** ASSIGNMENT **
The records below need to come back exactly as they are, pictures omitted.

** DATASET RECORDS **

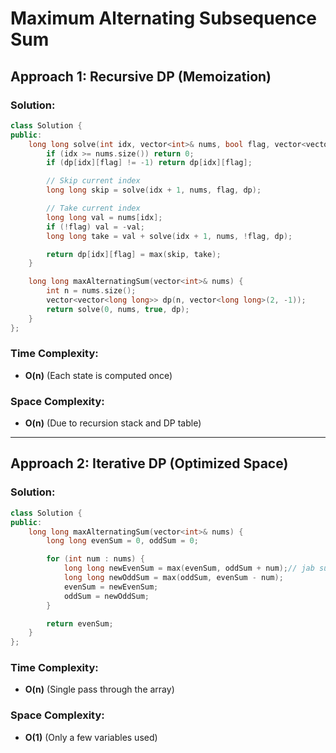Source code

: # Maximum Alternating Subsequence Sum

## Approach 1: Recursive DP (Memoization)

### Solution:
```cpp
class Solution {
public:
    long long solve(int idx, vector<int>& nums, bool flag, vector<vector<long long>>& dp) {
        if (idx >= nums.size()) return 0;
        if (dp[idx][flag] != -1) return dp[idx][flag];

        // Skip current index
        long long skip = solve(idx + 1, nums, flag, dp);

        // Take current index
        long long val = nums[idx];
        if (!flag) val = -val;
        long long take = val + solve(idx + 1, nums, !flag, dp);

        return dp[idx][flag] = max(skip, take);
    }

    long long maxAlternatingSum(vector<int>& nums) {
        int n = nums.size();
        vector<vector<long long>> dp(n, vector<long long>(2, -1));
        return solve(0, nums, true, dp);
    }
};
```

### Time Complexity:
- **O(n)** (Each state is computed once)

### Space Complexity:
- **O(n)** (Due to recursion stack and DP table)

---

## Approach 2: Iterative DP (Optimized Space)

### Solution:
```cpp
class Solution {
public:
    long long maxAlternatingSum(vector<int>& nums) {
        long long evenSum = 0, oddSum = 0;

        for (int num : nums) {
            long long newEvenSum = max(evenSum, oddSum + num);// jab subsequence even length ka hoga to add hoga [4(+),2(-)]+(this will always added)
            long long newOddSum = max(oddSum, evenSum - num);
            evenSum = newEvenSum;
            oddSum = newOddSum;
        }

        return evenSum;
    }
};
```

### Time Complexity:
- **O(n)** (Single pass through the array)

### Space Complexity:
- **O(1)** (Only a few variables used)
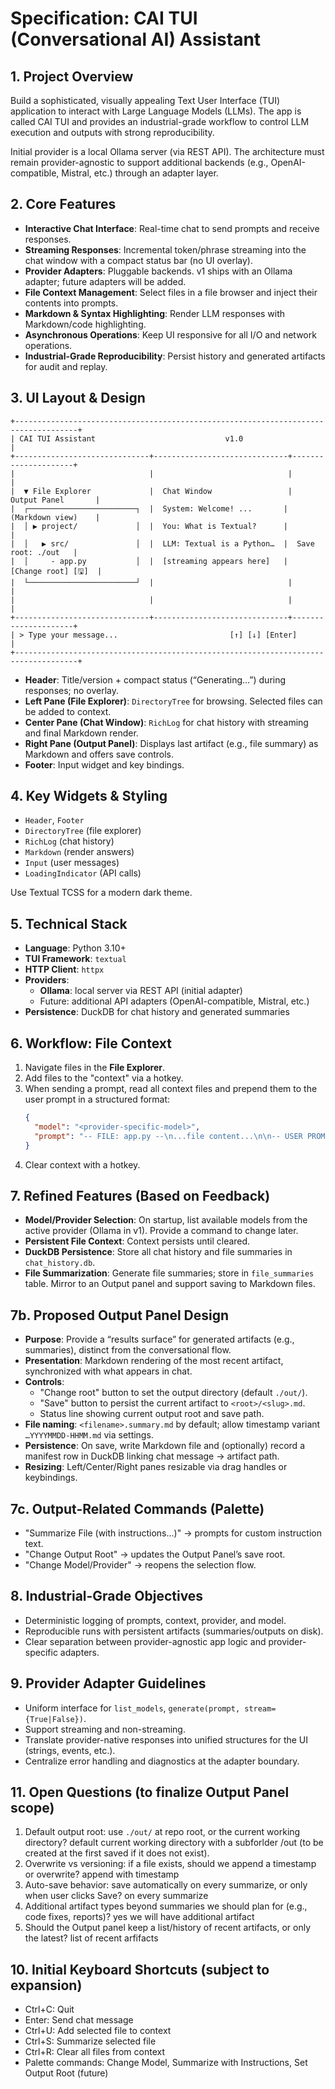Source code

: # Specification: CAI TUI (Conversational AI) Assistant

## 1. Project Overview

Build a sophisticated, visually appealing Text User Interface (TUI) application to interact with Large Language Models (LLMs). The app is called CAI TUI and provides an industrial-grade workflow to control LLM execution and outputs with strong reproducibility. 

Initial provider is a local Ollama server (via REST API). The architecture must remain provider-agnostic to support additional backends (e.g., OpenAI-compatible, Mistral, etc.) through an adapter layer.

## 2. Core Features

- **Interactive Chat Interface**: Real-time chat to send prompts and receive responses.
- **Streaming Responses**: Incremental token/phrase streaming into the chat window with a compact status bar (no UI overlay).
- **Provider Adapters**: Pluggable backends. v1 ships with an Ollama adapter; future adapters will be added.
- **File Context Management**: Select files in a file browser and inject their contents into prompts.
- **Markdown & Syntax Highlighting**: Render LLM responses with Markdown/code highlighting.
- **Asynchronous Operations**: Keep UI responsive for all I/O and network operations.
- **Industrial-Grade Reproducibility**: Persist history and generated artifacts for audit and replay.

## 3. UI Layout & Design

```
+------------------------------------------------------------------------------------+
| CAI TUI Assistant                             v1.0                                |
+------------------------------+------------------------------+---------------------+
|                              |                              |                     |
|  ▼ File Explorer             |  Chat Window                 |  Output Panel       |
|  ┌────────────────────────┐  |  System: Welcome! ...       |  (Markdown view)    |
|  │ ▶ project/             │  |  You: What is Textual?      |                     |
|  │   ▶ src/               │  |  LLM: Textual is a Python…  |  Save root: ./out   |
|  │     - app.py           │  |  [streaming appears here]   |  [Change root] [🖫]  |
|  └────────────────────────┘  |                              |                     |
|                              |                              |                     |
+------------------------------+------------------------------+---------------------+
| > Type your message...                         [↑] [↓] [Enter]                    |
+------------------------------------------------------------------------------------+
```

- **Header**: Title/version + compact status (“Generating…”) during responses; no overlay.
- **Left Pane (File Explorer)**: `DirectoryTree` for browsing. Selected files can be added to context.
- **Center Pane (Chat Window)**: `RichLog` for chat history with streaming and final Markdown render.
- **Right Pane (Output Panel)**: Displays last artifact (e.g., file summary) as Markdown and offers save controls.
- **Footer**: Input widget and key bindings.

## 4. Key Widgets & Styling

- `Header`, `Footer`
- `DirectoryTree` (file explorer)
- `RichLog` (chat history)
- `Markdown` (render answers)
- `Input` (user messages)
- `LoadingIndicator` (API calls)

Use Textual TCSS for a modern dark theme.

## 5. Technical Stack

- **Language**: Python 3.10+
- **TUI Framework**: `textual`
- **HTTP Client**: `httpx`
- **Providers**:
  - **Ollama**: local server via REST API (initial adapter)
  - Future: additional API adapters (OpenAI-compatible, Mistral, etc.)
- **Persistence**: DuckDB for chat history and generated summaries

## 6. Workflow: File Context

1. Navigate files in the **File Explorer**.
2. Add files to the "context" via a hotkey.
3. When sending a prompt, read all context files and prepend them to the user prompt in a structured format:
   ```json
   {
     "model": "<provider-specific-model>",
     "prompt": "-- FILE: app.py --\n...file content...\n\n-- USER PROMPT --\nHow does this code work?"
   }
   ```
4. Clear context with a hotkey.

## 7. Refined Features (Based on Feedback)

- **Model/Provider Selection**: On startup, list available models from the active provider (Ollama in v1). Provide a command to change later.
- **Persistent File Context**: Context persists until cleared.
- **DuckDB Persistence**: Store all chat history and file summaries in `chat_history.db`.
- **File Summarization**: Generate file summaries; store in `file_summaries` table. Mirror to an Output panel and support saving to Markdown files.

## 7b. Proposed Output Panel Design

- **Purpose**: Provide a “results surface” for generated artifacts (e.g., summaries), distinct from the conversational flow.
- **Presentation**: Markdown rendering of the most recent artifact, synchronized with what appears in chat.
- **Controls**:
  - "Change root" button to set the output directory (default `./out/`).
  - "Save" button to persist the current artifact to `<root>/<slug>.md`.
  - Status line showing current output root and save path.
- **File naming**: `<filename>.summary.md` by default; allow timestamp variant `…YYYYMMDD-HHMM.md` via settings.
- **Persistence**: On save, write Markdown file and (optionally) record a manifest row in DuckDB linking chat message → artifact path.
- **Resizing**: Left/Center/Right panes resizable via drag handles or keybindings.

## 7c. Output-Related Commands (Palette)

- "Summarize File (with instructions...)" → prompts for custom instruction text.
- "Change Output Root" → updates the Output Panel’s save root.
- "Change Model/Provider" → reopens the selection flow.

## 8. Industrial-Grade Objectives

- Deterministic logging of prompts, context, provider, and model.
- Reproducible runs with persistent artifacts (summaries/outputs on disk).
- Clear separation between provider-agnostic app logic and provider-specific adapters.

## 9. Provider Adapter Guidelines

- Uniform interface for `list_models`, `generate(prompt, stream={True|False})`.
- Support streaming and non-streaming.
- Translate provider-native responses into unified structures for the UI (strings, events, etc.).
- Centralize error handling and diagnostics at the adapter boundary.

## 11. Open Questions (to finalize Output Panel scope)

1. Default output root: use `./out/` at repo root, or the current working directory?  default current working directory with a subforlder /out (to be created at the first saved if it does not exist).
2. Overwrite vs versioning: if a file exists, should we append a timestamp or overwrite? append with timestamp
3. Auto-save behavior: save automatically on every summarize, or only when user clicks Save? on every summarize
4. Additional artifact types beyond summaries we should plan for (e.g., code fixes, reports)? yes we will have additional artifact
5. Should the Output panel keep a list/history of recent artifacts, or only the latest? list of recent arfifacts

## 10. Initial Keyboard Shortcuts (subject to expansion)

- Ctrl+C: Quit
- Enter: Send chat message
- Ctrl+U: Add selected file to context
- Ctrl+S: Summarize selected file
- Ctrl+R: Clear all files from context
- Palette commands: Change Model, Summarize with Instructions, Set Output Root (future)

** RESPONSE TO THE EXERCISE **
Source code

: # Maximum Alternating Subsequence Sum

## Approach 1: Recursive DP (Memoization)

### Solution:
```cpp
class Solution {
public:
    long long solve(int idx, vector<int>& nums, bool flag, vector<vector<long long>>& dp) {
        if (idx >= nums.size()) return 0;
        if (dp[idx][flag] != -1) return dp[idx][flag];

        // Skip current index
        long long skip = solve(idx + 1, nums, flag, dp);

        // Take current index
        long long val = nums[idx];
        if (!flag) val = -val;
        long long take = val + solve(idx + 1, nums, !flag, dp);

        return dp[idx][flag] = max(skip, take);
    }

    long long maxAlternatingSum(vector<int>& nums) {
        int n = nums.size();
        vector<vector<long long>> dp(n, vector<long long>(2, -1));
        return solve(0, nums, true, dp);
    }
};
```

### Time Complexity:
- **O(n)** (Each state is computed once)

### Space Complexity:
- **O(n)** (Due to recursion stack and DP table)

---

## Approach 2: Iterative DP (Optimized Space)

### Solution:
```cpp
class Solution {
public:
    long long maxAlternatingSum(vector<int>& nums) {
        long long evenSum = 0, oddSum = 0;

        for (int num : nums) {
            long long newEvenSum = max(evenSum, oddSum + num);// jab subsequence even length ka hoga to add hoga [4(+),2(-)]+(this will always added)
            long long newOddSum = max(oddSum, evenSum - num);
            evenSum = newEvenSum;
            oddSum = newOddSum;
        }

        return evenSum;
    }
};
```

### Time Complexity:
- **O(n)** (Single pass through the array)

### Space Complexity:
- **O(1)** (Only a few variables used)
Source code

: # Specification: CAI TUI (Conversational AI) Assistant

## 1. Project Overview

Build a sophisticated, visually appealing Text User Interface (TUI) application to interact with Large Language Models (LLMs). The app is called CAI TUI and provides an industrial-grade workflow to control LLM execution and outputs with strong reproducibility. 

Initial provider is a local Ollama server (via REST API). The architecture must remain provider-agnostic to support additional backends (e.g., OpenAI-compatible, Mistral, etc.) through an adapter layer.

## 2. Core Features

- **Interactive Chat Interface**: Real-time chat to send prompts and receive responses.
- **Streaming Responses**: Incremental token/phrase streaming into the chat window with a compact status bar (no UI overlay).
- **Provider Adapters**: Pluggable backends. v1 ships with an Ollama adapter; future adapters will be added.
- **File Context Management**: Select files in a file browser and inject their contents into prompts.
- **Markdown & Syntax Highlighting**: Render LLM responses with Markdown/code highlighting.
- **Asynchronous Operations**: Keep UI responsive for all I/O and network operations.
- **Industrial-Grade Reproducibility**: Persist history and generated artifacts for audit and replay.

## 3. UI Layout & Design

```
+------------------------------------------------------------------------------------+
| CAI TUI Assistant                             v1.0                                |
+------------------------------+------------------------------+---------------------+
|                              |                              |                     |
|  ▼ File Explorer             |  Chat Window                 |  Output Panel       |
|  ┌────────────────────────┐  |  System: Welcome! ...       |  (Markdown view)    |
|  │ ▶ project/             │  |  You: What is Textual?      |                     |
|  │   ▶ src/               │  |  LLM: Textual is a Python…  |  Save root: ./out   |
|  │     - app.py           │  |  [streaming appears here]   |  [Change root] [🖫]  |
|  └────────────────────────┘  |                              |                     |
|                              |                              |                     |
+------------------------------+------------------------------+---------------------+
| > Type your message...                         [↑] [↓] [Enter]                    |
+------------------------------------------------------------------------------------+
```

- **Header**: Title/version + compact status (“Generating…”) during responses; no overlay.
- **Left Pane (File Explorer)**: `DirectoryTree` for browsing. Selected files can be added to context.
- **Center Pane (Chat Window)**: `RichLog` for chat history with streaming and final Markdown render.
- **Right Pane (Output Panel)**: Displays last artifact (e.g., file summary) as Markdown and offers save controls.
- **Footer**: Input widget and key bindings.

## 4. Key Widgets & Styling

- `Header`, `Footer`
- `DirectoryTree` (file explorer)
- `RichLog` (chat history)
- `Markdown` (render answers)
- `Input` (user messages)
- `LoadingIndicator` (API calls)

Use Textual TCSS for a modern dark theme.

## 5. Technical Stack

- **Language**: Python 3.10+
- **TUI Framework**: `textual`
- **HTTP Client**: `httpx`
- **Providers**:
  - **Ollama**: local server via REST API (initial adapter)
  - Future: additional API adapters (OpenAI-compatible, Mistral, etc.)
- **Persistence**: DuckDB for chat history and generated summaries

## 6. Workflow: File Context

1. Navigate files in the **File Explorer**.
2. Add files to the "context" via a hotkey.
3. When sending a prompt, read all context files and prepend them to the user prompt in a structured format:
   ```json
   {
     "model": "<provider-specific-model>",
     "prompt": "-- FILE: app.py --\n...file content...\n\n-- USER PROMPT --\nHow does this code work?"
   }
   ```
4. Clear context with a hotkey.

## 7. Refined Features (Based on Feedback)

- **Model/Provider Selection**: On startup, list available models from the active provider (Ollama in v1). Provide a command to change later.
- **Persistent File Context**: Context persists until cleared.
- **DuckDB Persistence**: Store all chat history and file summaries in `chat_history.db`.
- **File Summarization**: Generate file summaries; store in `file_summaries` table. Mirror to an Output panel and support saving to Markdown files.

## 7b. Proposed Output Panel Design

- **Purpose**: Provide a “results surface” for generated artifacts (e.g., summaries), distinct from the conversational flow.
- **Presentation**: Markdown rendering of the most recent artifact, synchronized with what appears in chat.
- **Controls**:
  - "Change root" button to set the output directory (default `./out/`).
  - "Save" button to persist the current artifact to `<root>/<slug>.md`.
  - Status line showing current output root and save path.
- **File naming**: `<filename>.summary.md` by default; allow timestamp variant `…YYYYMMDD-HHMM.md` via settings.
- **Persistence**: On save, write Markdown file and (optionally) record a manifest row in DuckDB linking chat message → artifact path.
- **Resizing**: Left/Center/Right panes resizable via drag handles or keybindings.

## 7c. Output-Related Commands (Palette)

- "Summarize File (with instructions...)" → prompts for custom instruction text.
- "Change Output Root" → updates the Output Panel’s save root.
- "Change Model/Provider" → reopens the selection flow.

## 8. Industrial-Grade Objectives

- Deterministic logging of prompts, context, provider, and model.
- Reproducible runs with persistent artifacts (summaries/outputs on disk).
- Clear separation between provider-agnostic app logic and provider-specific adapters.

## 9. Provider Adapter Guidelines

- Uniform interface for `list_models`, `generate(prompt, stream={True|False})`.
- Support streaming and non-streaming.
- Translate provider-native responses into unified structures for the UI (strings, events, etc.).
- Centralize error handling and diagnostics at the adapter boundary.

## 11. Open Questions (to finalize Output Panel scope)

1. Default output root: use `./out/` at repo root, or the current working directory?  default current working directory with a subforlder /out (to be created at the first saved if it does not exist).
2. Overwrite vs versioning: if a file exists, should we append a timestamp or overwrite? append with timestamp
3. Auto-save behavior: save automatically on every summarize, or only when user clicks Save? on every summarize
4. Additional artifact types beyond summaries we should plan for (e.g., code fixes, reports)? yes we will have additional artifact
5. Should the Output panel keep a list/history of recent artifacts, or only the latest? list of recent arfifacts

## 10. Initial Keyboard Shortcuts (subject to expansion)

- Ctrl+C: Quit
- Enter: Send chat message
- Ctrl+U: Add selected file to context
- Ctrl+S: Summarize selected file
- Ctrl+R: Clear all files from context
- Palette commands: Change Model, Summarize with Instructions, Set Output Root (future)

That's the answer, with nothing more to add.